Where the speed limits on our Amanda backups appear to be in 2023
A bit over five years ago, I wrote about the increasingly surprising speed limits on our Amanda backups. At that time we were using spinning rust hard drives on both the Amanda backup servers and our fileservers of the time, 10G networking on the Amanda servers, and 1G networking on the fileservers (for reasons). Generally this made either the Amanda 'holding disk' (where it streams backups to) or the fileserver 1G networking the limit on our backup speeds. Since then there have been two significant changes.
The first change was the move to our Linux fileservers, with 10G networking and SSD storage. With SSDs, we had both greatly increased read bandwidth and greatly increased IOs per second (which matters for scanning filesystems and figuring out what to back up for incremental backups). This unambiguously moved the limit on our backup speeds to the write speed of our Amanda 'holding disks', which were a striped set of HDDs. With some hand-waving the striped filesystem could do around 200 Mbytes/sec (starting out higher and then dropping over time), which was under what the fileservers could now deliver.

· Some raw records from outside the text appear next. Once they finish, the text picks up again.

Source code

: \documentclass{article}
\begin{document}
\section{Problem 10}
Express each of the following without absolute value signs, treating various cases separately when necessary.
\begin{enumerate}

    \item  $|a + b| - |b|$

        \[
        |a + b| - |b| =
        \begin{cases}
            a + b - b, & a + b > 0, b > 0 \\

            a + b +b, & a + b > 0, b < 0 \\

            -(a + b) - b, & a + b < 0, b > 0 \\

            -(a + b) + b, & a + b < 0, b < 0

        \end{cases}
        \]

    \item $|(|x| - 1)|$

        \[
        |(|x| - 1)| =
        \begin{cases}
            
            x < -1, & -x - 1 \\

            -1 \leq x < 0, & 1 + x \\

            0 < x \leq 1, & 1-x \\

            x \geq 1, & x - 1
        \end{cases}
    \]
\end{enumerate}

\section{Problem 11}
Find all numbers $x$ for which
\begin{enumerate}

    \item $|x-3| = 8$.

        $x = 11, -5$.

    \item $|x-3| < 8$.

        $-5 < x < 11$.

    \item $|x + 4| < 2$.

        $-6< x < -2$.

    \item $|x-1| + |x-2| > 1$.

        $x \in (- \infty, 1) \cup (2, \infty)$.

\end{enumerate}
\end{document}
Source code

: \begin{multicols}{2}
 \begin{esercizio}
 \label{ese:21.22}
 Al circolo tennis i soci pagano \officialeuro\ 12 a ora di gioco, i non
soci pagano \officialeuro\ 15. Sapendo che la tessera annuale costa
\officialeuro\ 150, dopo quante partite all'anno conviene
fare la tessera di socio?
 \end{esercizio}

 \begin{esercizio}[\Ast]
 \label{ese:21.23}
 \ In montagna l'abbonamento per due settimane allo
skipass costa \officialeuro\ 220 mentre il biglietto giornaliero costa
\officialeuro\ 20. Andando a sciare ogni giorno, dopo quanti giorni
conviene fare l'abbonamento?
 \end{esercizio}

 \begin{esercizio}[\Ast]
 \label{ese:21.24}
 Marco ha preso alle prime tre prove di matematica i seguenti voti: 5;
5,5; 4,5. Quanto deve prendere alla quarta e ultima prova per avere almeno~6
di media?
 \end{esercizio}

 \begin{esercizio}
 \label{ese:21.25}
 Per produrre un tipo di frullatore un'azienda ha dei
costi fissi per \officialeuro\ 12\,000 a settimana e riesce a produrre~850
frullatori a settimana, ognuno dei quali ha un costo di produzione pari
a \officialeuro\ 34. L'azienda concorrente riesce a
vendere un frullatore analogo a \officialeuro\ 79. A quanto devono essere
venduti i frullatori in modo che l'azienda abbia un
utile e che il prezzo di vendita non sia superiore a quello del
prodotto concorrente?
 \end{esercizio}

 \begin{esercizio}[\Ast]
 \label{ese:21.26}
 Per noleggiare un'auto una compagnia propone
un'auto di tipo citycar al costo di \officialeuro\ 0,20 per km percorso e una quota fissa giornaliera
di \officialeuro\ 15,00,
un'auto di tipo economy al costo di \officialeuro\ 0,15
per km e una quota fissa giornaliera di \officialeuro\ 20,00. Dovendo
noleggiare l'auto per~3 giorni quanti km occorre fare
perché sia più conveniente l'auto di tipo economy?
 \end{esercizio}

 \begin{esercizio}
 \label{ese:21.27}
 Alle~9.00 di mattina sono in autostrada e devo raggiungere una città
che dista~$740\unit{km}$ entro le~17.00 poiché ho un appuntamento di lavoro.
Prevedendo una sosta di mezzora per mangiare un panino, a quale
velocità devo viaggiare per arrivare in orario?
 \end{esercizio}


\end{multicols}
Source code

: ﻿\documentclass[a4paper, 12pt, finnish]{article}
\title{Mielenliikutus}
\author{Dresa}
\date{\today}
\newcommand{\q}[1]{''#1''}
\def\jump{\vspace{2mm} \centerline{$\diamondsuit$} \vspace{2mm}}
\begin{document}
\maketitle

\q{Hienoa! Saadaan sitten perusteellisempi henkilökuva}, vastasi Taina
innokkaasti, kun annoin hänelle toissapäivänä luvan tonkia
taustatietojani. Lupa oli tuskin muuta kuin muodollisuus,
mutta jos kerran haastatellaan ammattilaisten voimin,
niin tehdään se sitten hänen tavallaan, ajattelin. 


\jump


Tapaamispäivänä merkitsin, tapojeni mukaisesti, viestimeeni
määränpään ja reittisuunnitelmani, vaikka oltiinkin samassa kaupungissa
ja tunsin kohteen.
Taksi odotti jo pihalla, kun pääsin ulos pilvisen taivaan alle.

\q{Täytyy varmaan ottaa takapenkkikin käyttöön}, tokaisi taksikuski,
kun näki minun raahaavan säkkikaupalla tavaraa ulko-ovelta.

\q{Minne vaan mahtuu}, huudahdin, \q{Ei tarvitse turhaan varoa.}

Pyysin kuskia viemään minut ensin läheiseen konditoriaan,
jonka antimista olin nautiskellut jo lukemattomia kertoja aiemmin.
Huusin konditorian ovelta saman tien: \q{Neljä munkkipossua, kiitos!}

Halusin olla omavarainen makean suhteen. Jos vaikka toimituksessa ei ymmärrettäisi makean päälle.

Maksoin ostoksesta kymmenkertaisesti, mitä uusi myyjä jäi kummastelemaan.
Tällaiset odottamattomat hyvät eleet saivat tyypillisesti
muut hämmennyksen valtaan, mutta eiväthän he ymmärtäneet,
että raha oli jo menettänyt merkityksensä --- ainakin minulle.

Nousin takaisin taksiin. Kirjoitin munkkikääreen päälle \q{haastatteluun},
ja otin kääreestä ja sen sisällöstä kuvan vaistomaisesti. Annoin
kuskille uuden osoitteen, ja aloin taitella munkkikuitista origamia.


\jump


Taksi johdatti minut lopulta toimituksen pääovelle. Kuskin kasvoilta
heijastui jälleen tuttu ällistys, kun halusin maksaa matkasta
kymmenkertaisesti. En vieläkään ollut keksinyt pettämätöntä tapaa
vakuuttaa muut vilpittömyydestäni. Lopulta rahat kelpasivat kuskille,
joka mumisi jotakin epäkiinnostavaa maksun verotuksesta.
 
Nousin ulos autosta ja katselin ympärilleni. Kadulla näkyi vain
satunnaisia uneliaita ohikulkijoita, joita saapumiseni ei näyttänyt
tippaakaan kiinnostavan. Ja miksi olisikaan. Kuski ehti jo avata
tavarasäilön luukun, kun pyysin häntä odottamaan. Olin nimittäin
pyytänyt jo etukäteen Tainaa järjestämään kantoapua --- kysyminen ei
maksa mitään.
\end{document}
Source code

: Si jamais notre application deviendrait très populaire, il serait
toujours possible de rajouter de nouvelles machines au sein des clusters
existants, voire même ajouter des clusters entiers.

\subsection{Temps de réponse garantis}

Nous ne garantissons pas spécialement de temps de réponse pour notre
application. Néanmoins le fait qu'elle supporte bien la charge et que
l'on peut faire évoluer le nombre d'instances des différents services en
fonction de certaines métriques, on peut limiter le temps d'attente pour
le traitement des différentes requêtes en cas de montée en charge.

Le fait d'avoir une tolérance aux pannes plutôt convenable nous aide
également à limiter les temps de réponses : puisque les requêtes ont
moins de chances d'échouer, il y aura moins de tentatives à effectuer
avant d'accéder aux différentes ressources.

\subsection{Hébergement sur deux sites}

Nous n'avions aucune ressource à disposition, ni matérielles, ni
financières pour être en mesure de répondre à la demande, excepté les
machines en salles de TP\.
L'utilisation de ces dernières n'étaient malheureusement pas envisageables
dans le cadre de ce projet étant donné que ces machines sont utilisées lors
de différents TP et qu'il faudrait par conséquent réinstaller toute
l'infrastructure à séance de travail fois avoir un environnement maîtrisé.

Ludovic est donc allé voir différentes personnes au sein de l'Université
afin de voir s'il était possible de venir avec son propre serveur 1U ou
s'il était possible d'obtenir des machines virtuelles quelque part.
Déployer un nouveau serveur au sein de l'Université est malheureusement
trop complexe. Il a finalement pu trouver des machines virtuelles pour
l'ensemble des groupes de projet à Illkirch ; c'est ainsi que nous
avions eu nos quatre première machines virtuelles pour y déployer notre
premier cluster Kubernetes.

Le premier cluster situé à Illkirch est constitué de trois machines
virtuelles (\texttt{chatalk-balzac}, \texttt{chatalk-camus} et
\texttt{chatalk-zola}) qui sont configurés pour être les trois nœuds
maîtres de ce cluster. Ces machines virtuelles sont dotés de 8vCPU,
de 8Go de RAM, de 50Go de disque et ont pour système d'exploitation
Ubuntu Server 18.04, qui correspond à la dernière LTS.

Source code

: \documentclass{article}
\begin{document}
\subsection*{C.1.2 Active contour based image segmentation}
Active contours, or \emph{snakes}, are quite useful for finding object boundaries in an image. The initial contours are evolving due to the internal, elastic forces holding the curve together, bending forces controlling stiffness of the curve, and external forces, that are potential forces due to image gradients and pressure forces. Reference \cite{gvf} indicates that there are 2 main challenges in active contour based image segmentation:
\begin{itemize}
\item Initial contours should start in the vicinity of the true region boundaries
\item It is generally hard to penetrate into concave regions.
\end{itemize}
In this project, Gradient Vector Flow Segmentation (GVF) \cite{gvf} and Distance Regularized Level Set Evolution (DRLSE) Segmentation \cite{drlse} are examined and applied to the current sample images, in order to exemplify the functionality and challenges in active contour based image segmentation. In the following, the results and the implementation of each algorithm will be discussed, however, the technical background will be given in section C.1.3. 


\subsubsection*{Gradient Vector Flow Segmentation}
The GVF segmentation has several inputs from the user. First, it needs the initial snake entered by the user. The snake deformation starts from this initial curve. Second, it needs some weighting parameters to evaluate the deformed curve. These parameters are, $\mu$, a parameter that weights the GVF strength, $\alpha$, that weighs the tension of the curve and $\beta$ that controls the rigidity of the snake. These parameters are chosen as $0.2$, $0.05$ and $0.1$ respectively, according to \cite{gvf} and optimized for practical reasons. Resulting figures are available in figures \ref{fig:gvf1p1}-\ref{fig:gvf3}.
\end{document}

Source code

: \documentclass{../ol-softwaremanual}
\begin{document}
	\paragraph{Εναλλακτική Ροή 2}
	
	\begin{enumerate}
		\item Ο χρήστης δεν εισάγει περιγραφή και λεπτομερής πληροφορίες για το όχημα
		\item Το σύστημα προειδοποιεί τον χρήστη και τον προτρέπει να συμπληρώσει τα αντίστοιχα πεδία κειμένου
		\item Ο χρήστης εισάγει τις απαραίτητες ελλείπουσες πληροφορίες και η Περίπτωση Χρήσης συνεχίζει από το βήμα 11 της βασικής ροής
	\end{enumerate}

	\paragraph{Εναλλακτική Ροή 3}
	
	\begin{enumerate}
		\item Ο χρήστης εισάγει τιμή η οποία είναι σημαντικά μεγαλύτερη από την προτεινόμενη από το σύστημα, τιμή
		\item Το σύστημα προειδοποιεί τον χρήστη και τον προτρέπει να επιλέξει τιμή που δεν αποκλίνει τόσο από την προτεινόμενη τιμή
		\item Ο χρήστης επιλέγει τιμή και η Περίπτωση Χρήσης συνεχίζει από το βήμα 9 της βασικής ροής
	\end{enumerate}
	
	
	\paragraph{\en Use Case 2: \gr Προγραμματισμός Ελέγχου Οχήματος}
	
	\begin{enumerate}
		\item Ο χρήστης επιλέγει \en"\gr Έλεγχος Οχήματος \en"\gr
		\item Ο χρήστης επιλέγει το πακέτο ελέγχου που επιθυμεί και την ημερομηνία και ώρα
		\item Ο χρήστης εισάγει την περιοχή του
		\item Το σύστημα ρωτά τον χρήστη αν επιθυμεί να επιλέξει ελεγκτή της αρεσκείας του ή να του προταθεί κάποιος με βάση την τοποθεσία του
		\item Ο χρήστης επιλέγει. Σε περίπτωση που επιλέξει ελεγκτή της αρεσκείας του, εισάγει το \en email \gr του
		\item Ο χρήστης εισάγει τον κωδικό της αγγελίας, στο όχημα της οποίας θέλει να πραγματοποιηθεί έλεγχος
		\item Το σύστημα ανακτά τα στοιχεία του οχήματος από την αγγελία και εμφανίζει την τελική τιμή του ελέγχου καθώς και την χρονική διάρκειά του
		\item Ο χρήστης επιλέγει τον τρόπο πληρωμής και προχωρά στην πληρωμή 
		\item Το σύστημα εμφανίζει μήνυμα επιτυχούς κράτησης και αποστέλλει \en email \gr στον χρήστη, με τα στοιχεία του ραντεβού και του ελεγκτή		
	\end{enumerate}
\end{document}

For a while we were okay with this, but as people kept using more space on our fileservers, we became increasingly interested in improving the situation. Moving to a striped filesystem involving more HDDs wasn't a good solution for us, because losing even a single HDD caused the loss of Amanda's holding filesystem, which generally took out at least one night's worth of backups. So, after working out that SSD write volume limits were a problem in this workload, we took a deep breath and bought some expensive 'enterprise' grade SSDs with high write endurance to use as our Amanda holding disks. Because we really want our backups to always succeed, we use these SSDs in mirrored pairs for our Amanda holding disk filesystems.
Technically, this new setup has probably not changed where the speed limit is of our Amanda backups. Based on our metrics, the Amanda holding disks can do about 500 Mbytes/second of sustained write bandwidth, and this appears to be the speed limit; we see the disks at 100% utilization and both the network and disk at 500 Mbytes/second. However, this is significantly higher than what we used to be getting, and it's noticeably shortened our backups.
Improving this would probably require going to NVMe drives, which might be able to sustain enough write bandwidth to make the 10G networking link the limiting factor. Or perhaps we'd find that fileservers couldn't scan their filesystems, run tar, and so on fast enough to saturate 10G.
(We'd need high write endurance NVMe drives, which would probably have to be 'enterprise' style drives in the U.2 form factor. Our Amanda backup servers don't need hot-swap drive bays because we can shut them down more or less any time we want to, so we'd probably be fine with high write endurance NVMe M.2 drives. We could probably even put them on a PCIe card.)